First, though, we are here to lament the one that got away, the one Super Bowl dreams are made of: Ravens and Lions.

Actually, Lions and anybody.

Detroit last won an NFL championship before the Super Bowl existed, which is sports tantamount to prehistoric times. The Cretaceous Period, perhaps. It was 1957. Anything that almost predates the birth of me is officially ancient. Those Lions had a player named Hopalong Cassady. Bobby Layne was the star quarterback and also kicked extra points. I believe his helmet was the shell of a box turtle.

In the annals of our longest standing big four sports leagues — MLB, NHL, NFL and NBA — only baseball’s Cleveland Guardians-nee-Indians, who last reigned in 1948, have a longer current championship drought than Detroit’s 67 years.

(The Miami Dolphins’ title drought dating to 1973 marked its 50th year this season. Happy anniversary! Except Clevelanders and Detroiters are heckling that whippersnapper Dolfans have nothing to cry about.)

Yes, had they all followed the script: Here came kneecap-eating coach Dan Campbell to lift a franchise, a city and its starved fans along with the unexpected career rescue by a once-discarded Jared Goff! Eminem was poised to be a somehow street-grittier Taylor Swift. Flashbacks to Barry Sanders would have come in a torrent. And of course the tender interviews with the boy who attended that ‘57 game and is now a weeping 81-year-old who cannot believe he lived to see the day.

And riding sidecar to the dreamy narrative of Detroit in a Super Bowl would have been Lamar Jackson cast as the villain trying to deny Lions fans as he sought to cement his own Hall of Fame-headed path with an elusive first Super Bowl ring.

Instead Jackson’s Ravens fell 17-10 at Baltimore and then Detroit did the most Detroit thing ever, blowing a 24-7 lead in the third quarter and somehow losing 34-31 at San Francisco.
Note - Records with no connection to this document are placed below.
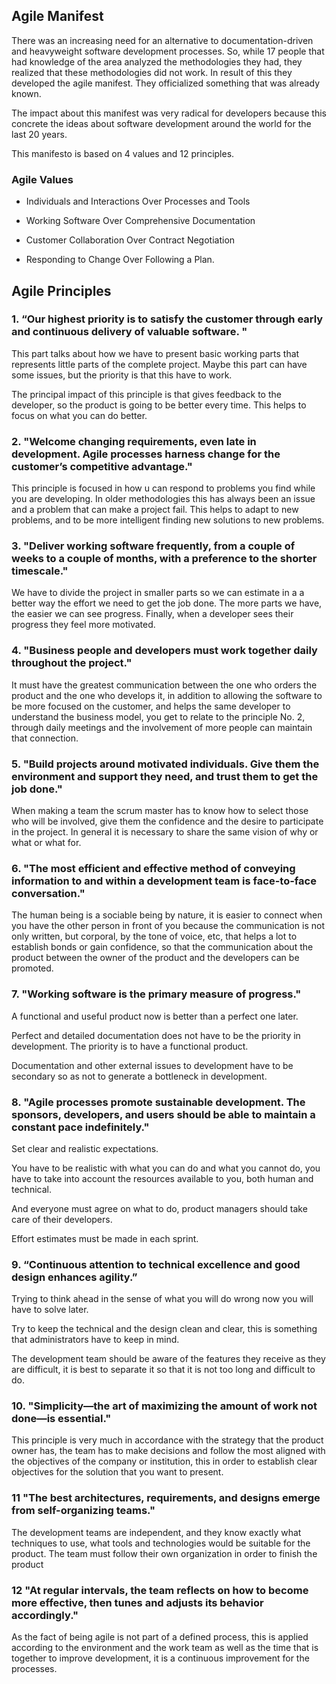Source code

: ## Agile Manifest 

There was an increasing need for an alternative to documentation-driven and heavyweight software development processes. So, while 17 people that had knowledge of the area analyzed the methodologies they had, they realized that these methodologies did not work. In result of this they developed the agile manifest. They officialized something that was already known.  

The impact about this manifest was very radical for developers because this concrete the ideas about software development around the world for the last 20 years.  

This manifesto is based on 4 values and 12 principles. 

 ### Agile Values 

- Individuals and Interactions Over Processes and Tools 

- Working Software Over Comprehensive Documentation 

- Customer Collaboration Over Contract Negotiation 

- Responding to Change Over Following a Plan.

## Agile Principles 

### 1. “Our highest priority is to satisfy the customer through early and continuous delivery of valuable software. " 

This part talks about how we have to present basic working parts that represents little parts of the complete project. Maybe this part can have some issues, but the priority is that this have to work. 

The principal impact of this principle is that gives feedback to the developer, so the product is going to be better every time. This helps to focus on what you can do better. 


### 2. "Welcome changing requirements, even late in development. Agile processes harness change for the customer’s competitive advantage."


This principle is focused in how u can respond to problems you find while you are developing. In older methodologies this has always been an issue and a problem that can make a project fail. This helps to adapt to new problems, and to be more intelligent finding new solutions to new problems. 

### 3. "Deliver working software frequently, from a couple of weeks to a couple of months, with a preference to the shorter timescale." 

We have to divide the project in smaller parts so we can estimate in a a better way the effort we need to get the job done. The more parts we have, the easier we can see progress. Finally, when a developer sees their progress they feel more motivated. 


### 4. "Business people and developers must work together daily throughout the project."

It must have the greatest communication between the one who orders the product and the one who develops it, in addition to allowing the software to be more focused on the customer, and helps the same developer to understand the business model, you get to relate to the principle No. 2, through daily meetings and the involvement of more people can maintain that connection.  


### 5. "Build projects around motivated individuals. Give them the environment and support they need, and trust them to get the job done."

When making a team the scrum master has to know how to select those who will be involved, give them the confidence and the desire to participate in the project. In general it is necessary to share the same vision of why or what or what for. 

### 6. "The most efficient and effective method of conveying information to and within a development team is face-to-face conversation."

The human being is a sociable being by nature, it is easier to connect when you have the other person in front of you because the communication is not only written, but corporal, by the tone of voice, etc, that helps a lot to establish bonds or gain confidence, so that the communication about the product between the owner of the product and the developers can be promoted. 

### 7. "Working software is the primary measure of progress."

A functional and useful product now is better than a perfect one later. 

Perfect and detailed documentation does not have to be the priority in development. The priority is to have a functional product. 

Documentation and other external issues to development have to be secondary so as not to generate a bottleneck in development. 

### 8. "Agile processes promote sustainable development. The sponsors, developers, and users should be able to maintain a constant pace indefinitely." 

Set clear and realistic expectations. 

You have to be realistic with what you can do and what you cannot do, you have to take into account the resources available to you, both human and technical. 

And everyone must agree on what to do, product managers should take care of their developers. 

Effort estimates must be made in each sprint. 

### 9. “Continuous attention to technical excellence and good design enhances agility.” 

Trying to think ahead in the sense of what you will do wrong now you will have to solve later. 

Try to keep the technical and the design clean and clear, this is something that administrators have to keep in mind. 

The development team should be aware of the features they receive as they are difficult, it is best to separate it so that it is not too long and difficult to do. 

### 10. "Simplicity—the art of maximizing the amount of work not done—is essential." 

This principle is very much in accordance with the strategy that the product owner has, the team has to make decisions and follow the most aligned with the objectives of the company or institution, this in order to establish clear objectives for the solution that you want to present. 

### 11 "The best architectures, requirements, and designs emerge from self-organizing teams."

The development teams are independent, and they know exactly what techniques to use, what tools and technologies would be suitable for the product. The team must follow their own organization in order to finish the product 

### 12 "At regular intervals, the team reflects on how to become more effective, then tunes and adjusts its behavior accordingly."  

As the fact of being agile is not part of a defined process, this is applied according to the environment and the work team as well as the time that is together to improve development, it is a continuous improvement for the processes. 
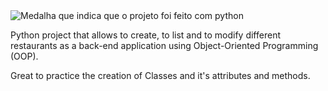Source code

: <img src='https://img.shields.io/badge/Python-3776AB?style=for-the-badge&logo=python&logoColor=white' alt="Medalha que indica que o projeto foi feito com python">

Python project that allows to create, to list and to modify different restaurants as a back-end application using Object-Oriented Programming (OOP).

Great to practice the creation of Classes and it's attributes and methods.
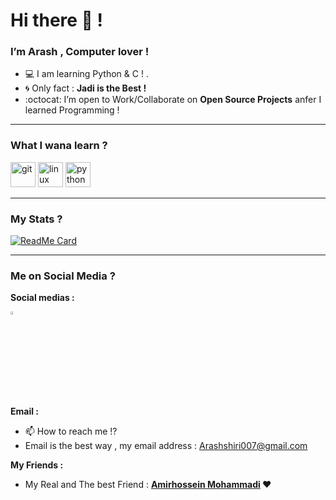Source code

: <h1>Hi there 👋 !</h1>
<h3>I’m Arash , Computer lover !</h3>

- 💻 I am learning Python & C ! .
- :cyclone: Only fact : **Jadi is the Best !**
- :octocat: I’m open to Work/Collaborate on **Open Source Projects** anfer I learned Programming !

<hr>

### What I wana learn ?
<p align="left"><img src="https://www.vectorlogo.zone/logos/git-scm/git-scm-icon.svg" alt="git" width="40" height="40"/> <img src="https://devicons.github.io/devicon/devicon.git/icons/linux/linux-original.svg" alt="linux" width="40" height="40"/> <img src="https://devicons.github.io/devicon/devicon.git/icons/python/python-original.svg" alt="python" width="40" height="40"/></p>

<hr>

### My Stats ?
[![ReadMe Card](https://github-readme-stats.vercel.app/api?username=arashshiri82&show_icons=true)](https://github.com/arashshiri82)

<hr>

### Me on Social Media ?
<p><b>Social medias :</b></p>

[<img src="https://img.icons8.com/color/48/000000/twitter.png" width="3.5%"/>](https://twitter.com/Arashshiri2)

<p><b>Email :</b></p>

- 📫 How to reach me !?
- Email is the best way , my email address : Arashshiri007@gmail.com

<p><b>My Friends : </b></p>
<ul>
    <li>My Real and The best Friend : <b><a href="https://github.com/BlackIQ">Amirhossein Mohammadi</a> &hearts;</b></li>
</ul>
That was at least partly because Dan Campbell kneecapped his own team by being stupid-brave on fourth-and-short and failing twice in the fourth quarter, leaving an easy six points on the field.

A pass caromed off a Lions defender’s helmet for a long Niners catch. There were dropped passes. Jahmyr Gibbs’ fumble really hurt. But it was Campbell’s fourth-quarter decisions costing his team six points that will simmer in infamy.

Detroit in a Super Bowl would quite literally have been once-in-a-lifetime stuff, the kind of story that is the very best sports can offer. Damn you, Dan. Damn you, fate.

So we settle for Chiefs and 49ers on Feb. 11 in Las Vegas.

San Francisco has not won a Super Bowl since 1994, the 11th-longest drought in the league, but nobody cares outside of that city. Even in it, you never think 49ers when the topic is greatest fans. The team and coach Kyle Shanahan are corporate-efficient, somewhat boring in their excellence. The quarterback, Brock Purdy, was the last pick of the 2022 Draft; neat story. Also, he has the last name of a Saturday morning cartoon character.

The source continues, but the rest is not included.